To do:
Every line in the records below with the string "caption" is to be copied out.

Data shown:

= = =

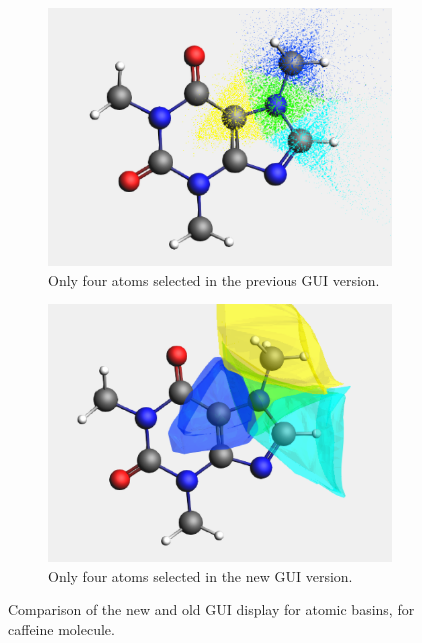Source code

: \begin{figure}[h!]
  \begin{subfigure}[t]{0.48\textwidth}
    \centering
    \includegraphics[width=\linewidth]{gui_ss/oldSelected2.png}
    \caption{Only four atoms selected in the previous \gls{GUI} version.}
  \end{subfigure}
  \begin{subfigure}[t]{0.48\textwidth}
    \centering
    \includegraphics[width=\linewidth]{gui_ss/newSelected2.png}
    \caption{Only four atoms selected in the new \gls{GUI} version.}
  \end{subfigure}
  \caption{Comparison of the new and old \gls{GUI} display for atomic basins, for
    caffeine molecule.}
  \label{gui_atomic_basin}
\end{figure}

= = =

Response to the task:
    \caption{Only four atoms selected in the previous \gls{GUI} version.}
    \caption{Only four atoms selected in the new \gls{GUI} version.}
  \caption{Comparison of the new and old \gls{GUI} display for atomic basins, for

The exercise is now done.